Leading and Learning Through Safety
Leading and Learning Through Safety
Episode 197: Unwinding from Work
In this episode of the Leading & Learning Through Safety Podcast, Dr. Mark French explores the psychological importance of the home-to-work transition (HWT) — the intentional process of mentally and physically unwinding after a workday. Drawing from a recent article in the Journal of Occupational Health Psychology, Mark examines how continuous activation of stress systems throughout the workday requires a deliberate unwinding process to maintain long-term wellbeing.
Mark reflects on his career as a frontline safety professional, often serving as the lone point of responsibility for a 24/7 operation. He highlights the reality many safety leaders face: constant availability, middle-of-the-night calls, and difficulty fully disengaging. He discusses how organizational structures often reinforce this imbalance and argues that leaders must implement clear escalation policies, flow-based decision tools, and supervisor accountability to protect both safety teams and operational continuity.
The episode also explores the research surrounding cognitive, emotional, and physiological recovery — including how poor transition habits can impact rest, alcohol use, and tobacco consumption. Mark emphasizes that unwinding must be intentional, not accidental.
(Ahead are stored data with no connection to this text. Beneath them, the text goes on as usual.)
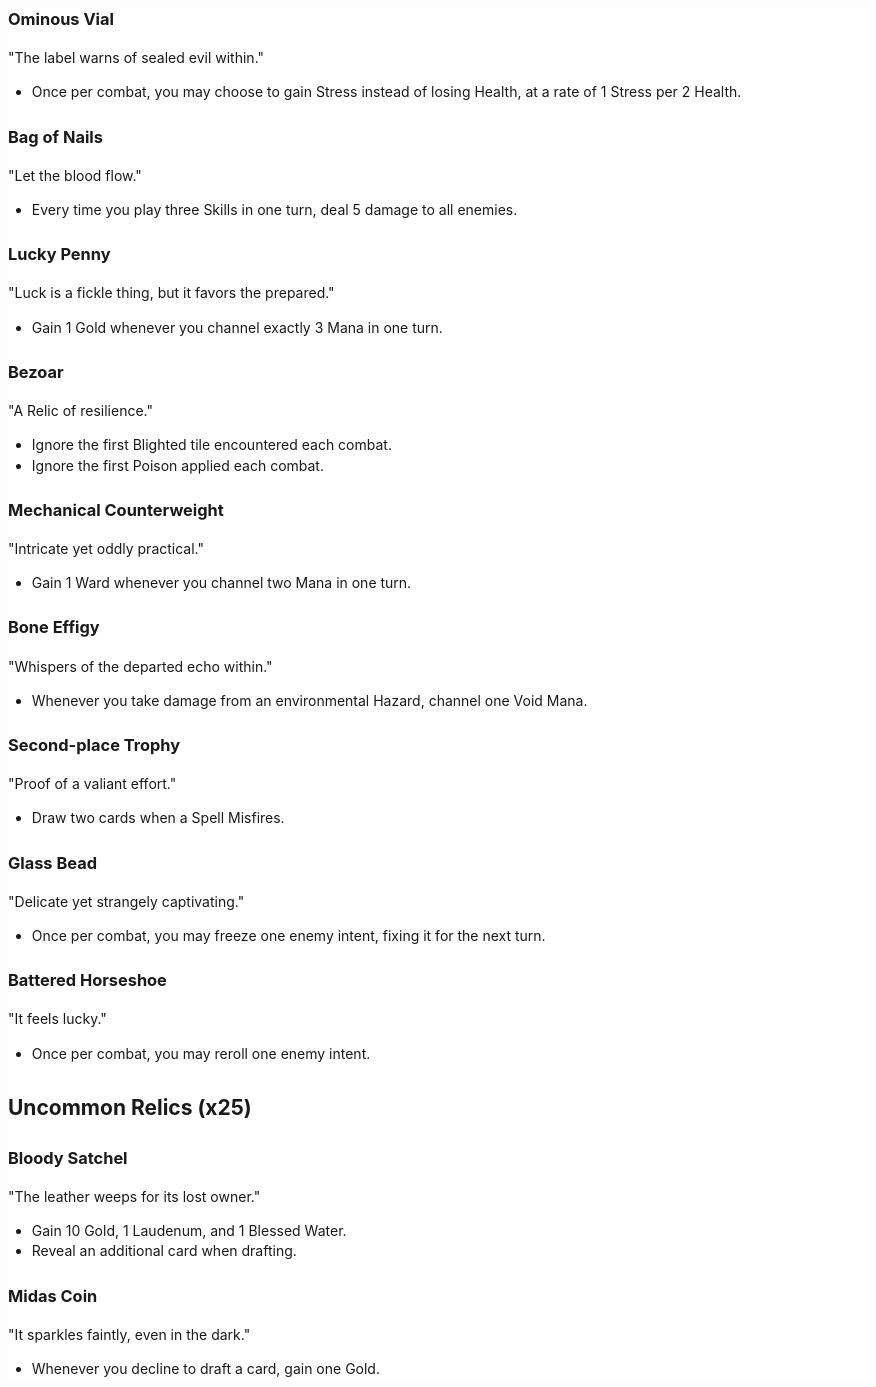 ### Ominous Vial
"The label warns of sealed evil within."
- Once per combat, you may choose to gain Stress instead of losing Health, at a rate of 1 Stress per 2 Health.

### Bag of Nails
"Let the blood flow."
- Every time you play three Skills in one turn, deal 5 damage to all enemies.

### Lucky Penny
"Luck is a fickle thing, but it favors the prepared."
- Gain 1 Gold whenever you channel exactly 3 Mana in one turn.

### Bezoar
"A Relic of resilience."
- Ignore the first Blighted tile encountered each combat.
- Ignore the first Poison applied each combat.

### Mechanical Counterweight
"Intricate yet oddly practical."
- Gain 1 Ward whenever you channel two Mana in one turn.

### Bone Effigy
"Whispers of the departed echo within."
- Whenever you take damage from an environmental Hazard, channel one Void Mana.

### Second-place Trophy
"Proof of a valiant effort."
- Draw two cards when a Spell Misfires.

### Glass Bead
"Delicate yet strangely captivating."
- Once per combat, you may freeze one enemy intent, fixing it for the next turn.

### Battered Horseshoe
"It feels lucky."
- Once per combat, you may reroll one enemy intent.





## Uncommon Relics (x25)

### Bloody Satchel
"The leather weeps for its lost owner."
- Gain 10 Gold, 1 Laudenum, and 1 Blessed Water.
- Reveal an additional card when drafting.

### Midas Coin
"It sparkles faintly, even in the dark."
- Whenever you decline to draft a card, gain one Gold.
Whether through exercise, gaming, nature walks, meditation, or small rituals like grounding at a favorite tree, each person must find their own meaningful method of decompressing.
Ultimately, the episode is a reminder that leaders cannot pour into others if they are continually depleted. To lead effectively — and safely — we must prioritize our own recovery so we can show up fully for the people who depend on us.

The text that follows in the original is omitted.